The United Nations joined Chinese groups today in launching a new small-business fund that seeks to further empower women in the world’s most populous country.

“Investing in women and girls is not only the right thing to do but the smart thing to do from a social and economics point of view,” UN Development Programme (UNDP) Associate Administrator Rebeca Grynspan said at the launch in Beijing of the new partnership between the All-China Women’s Federation, Mary Kay China, and UNDP.

“All studies clearly suggest than one of the main accelerators to achieve all the Millennium Development Goals (MDGs) is investing in women and girls and through the political and economic empowering of women,” she added of the eight ambitious targets set by the UN Millennium Summit in 2000 to slash hunger and poverty, maternal and infant mortality, a host of diseases and lack of access to education and health care, all by 2015.
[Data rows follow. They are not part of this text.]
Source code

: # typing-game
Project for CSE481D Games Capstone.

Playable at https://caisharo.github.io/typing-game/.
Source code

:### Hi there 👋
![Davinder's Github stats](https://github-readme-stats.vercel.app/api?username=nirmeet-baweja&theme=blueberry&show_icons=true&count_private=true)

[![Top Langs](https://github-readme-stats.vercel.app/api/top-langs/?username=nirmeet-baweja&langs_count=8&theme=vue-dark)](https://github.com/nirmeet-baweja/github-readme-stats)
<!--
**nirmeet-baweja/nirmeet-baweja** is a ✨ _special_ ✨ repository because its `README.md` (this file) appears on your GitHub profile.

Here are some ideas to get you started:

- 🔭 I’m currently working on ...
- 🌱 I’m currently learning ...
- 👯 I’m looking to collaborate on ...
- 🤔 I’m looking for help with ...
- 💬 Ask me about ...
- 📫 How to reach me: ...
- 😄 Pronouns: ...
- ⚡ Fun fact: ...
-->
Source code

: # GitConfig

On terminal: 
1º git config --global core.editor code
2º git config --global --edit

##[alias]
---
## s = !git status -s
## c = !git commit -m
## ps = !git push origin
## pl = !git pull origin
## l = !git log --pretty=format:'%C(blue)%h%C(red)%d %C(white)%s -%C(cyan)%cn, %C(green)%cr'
Ms. Grynspan noted that over the last decade, the All-China Women’s Federation and Mary Kay had forged “a truly exceptional partnership” to provide female entrepreneurs with the financial and intellectual support, guidance and confidence that they need to excel, and she praised the strong progress China has made both in achieving the MDGs and advancing gender equity.

Yet despite this progress, “women across the country and indeed, throughout the world, are still less empowered than men, be it economically, politically or socially,” she said.

“There is no country in the world that has achieved gender equality, and as in China we find all around the globe women being disadvantage with respect to salary differentials, labour force participation, access to social protection, access to property rights, political representation and the challenge of gender-based violence,” she added.

She blamed the “invisibility and undervalue” of women’s role and their contribution to society and the blindness of many policies and decisions for the persistence of inequality. “That is why we are convinced that progress will be slow if we leave it to a natural evolution,” she added.

“We need to help progress by coming together, educate and raise awareness of women’s needs and valuable contributions to society and to progress, recognizing that the form and evolution of this progress will be specific to each context.”